Several clinical situations require in-person assessment. These include active risk assessment involving suicidality or self-harm, suspected psychosis or first-episode presentations, suspected organic or neurological presentations, and cases where the patient's internet connection or hardware cannot support reliable video transmission. Patients with significant sensory or cognitive impairment also present particular challenges remotely: research published in the Telemed Journal found that physiological hearing loss in elderly patients interacted with remote audio conditions to reduce psychometric test performance.
▶ Should technical problems during a remote session be documented in the clinical record?
Yes. Where audio quality affected the reliability of speech observations, this should be noted explicitly. Where camera angle, lighting, or latency may have affected affect observation, the record should reflect this. A note such as "audio quality was variable throughout the session, which may have affected the reliability of speech rate and prosody observations" is both accurate and professionally appropriate. Where technical conditions were adequate, a brief positive note to that effect supports the reliability of the record.
▶ Can the patient's home environment be clinically relevant in a remote MSE?
Yes. When a psychologist conducts a video MSE in the patient's home, the visible domestic setting can offer clinically relevant information that has no direct equivalent in a standardised clinic room. Visible signs of domestic disorganisation may be relevant to self-care capacity or cognitive functioning. Any third parties visible or audible during the session should also be noted. Clinicians should document environmental factors where they affect safety, privacy, or engagement.
▶ What do European professional bodies say about documenting remote psychological assessments?
The European Federation of Psychologists' Associations (EFPA) has stated at a framework level that remote services must meet the same ethical and professional standards as in-person services, which implicitly requires documentation to reflect the actual conditions of observation. A 2025 Frontiers in Psychology editorial from researchers at the University of Milano-Bicocca, University of Padua, and Cleveland Clinic calls for explicit reporting of the remote modality and its technical parameters in both published and clinical records. Psychologists practising in jurisdictions without detailed national guidance should apply the most rigorous available international standards as a baseline.
▶ How should a formal psychological report address the validity of a remotely conducted MSE?

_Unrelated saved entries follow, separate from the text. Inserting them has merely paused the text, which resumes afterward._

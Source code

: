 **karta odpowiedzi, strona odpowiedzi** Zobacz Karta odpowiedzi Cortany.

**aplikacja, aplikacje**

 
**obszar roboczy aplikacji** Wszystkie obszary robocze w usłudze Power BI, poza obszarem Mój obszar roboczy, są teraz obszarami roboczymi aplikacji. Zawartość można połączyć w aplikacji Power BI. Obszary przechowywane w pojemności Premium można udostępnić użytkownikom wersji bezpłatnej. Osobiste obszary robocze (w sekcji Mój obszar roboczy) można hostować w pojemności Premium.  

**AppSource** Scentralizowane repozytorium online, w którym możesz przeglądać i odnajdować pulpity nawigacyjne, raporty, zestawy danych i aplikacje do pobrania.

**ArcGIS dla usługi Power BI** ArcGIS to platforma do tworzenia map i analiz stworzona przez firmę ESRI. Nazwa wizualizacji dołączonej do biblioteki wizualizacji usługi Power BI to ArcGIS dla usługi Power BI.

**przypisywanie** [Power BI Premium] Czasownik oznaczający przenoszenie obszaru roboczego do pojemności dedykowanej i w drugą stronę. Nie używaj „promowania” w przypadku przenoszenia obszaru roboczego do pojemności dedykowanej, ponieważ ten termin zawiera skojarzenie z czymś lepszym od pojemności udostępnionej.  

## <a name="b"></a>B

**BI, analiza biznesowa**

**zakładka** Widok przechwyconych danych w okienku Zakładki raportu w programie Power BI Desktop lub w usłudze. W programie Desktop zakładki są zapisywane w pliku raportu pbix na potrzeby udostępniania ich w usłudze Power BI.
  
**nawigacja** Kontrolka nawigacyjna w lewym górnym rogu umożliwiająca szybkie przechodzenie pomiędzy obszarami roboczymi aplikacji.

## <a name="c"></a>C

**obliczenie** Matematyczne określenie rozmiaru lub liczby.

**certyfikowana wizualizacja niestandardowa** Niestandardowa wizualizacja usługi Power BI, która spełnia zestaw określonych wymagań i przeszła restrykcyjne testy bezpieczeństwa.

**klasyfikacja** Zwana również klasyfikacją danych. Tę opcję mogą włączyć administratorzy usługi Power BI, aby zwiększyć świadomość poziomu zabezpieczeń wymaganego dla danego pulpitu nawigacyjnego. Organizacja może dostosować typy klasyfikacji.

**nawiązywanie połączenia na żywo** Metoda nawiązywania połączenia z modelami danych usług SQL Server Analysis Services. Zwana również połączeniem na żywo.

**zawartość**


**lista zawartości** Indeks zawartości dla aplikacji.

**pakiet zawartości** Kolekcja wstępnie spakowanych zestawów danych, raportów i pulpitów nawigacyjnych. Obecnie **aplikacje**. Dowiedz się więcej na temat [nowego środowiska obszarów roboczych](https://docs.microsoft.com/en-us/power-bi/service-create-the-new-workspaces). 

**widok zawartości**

Where the MSE forms part of a formal psychological report, the report should include a statement that equivalence between remote and in-person assessment is not guaranteed, consistent with APA tele-assessment guidance. The validity of data obtained remotely should be addressed directly, rather than defaulting to in-person reporting conventions. Any MSE domain that couldn't be assessed should be recorded as "not assessable via remote consultation" rather than left blank or inferred from incomplete data.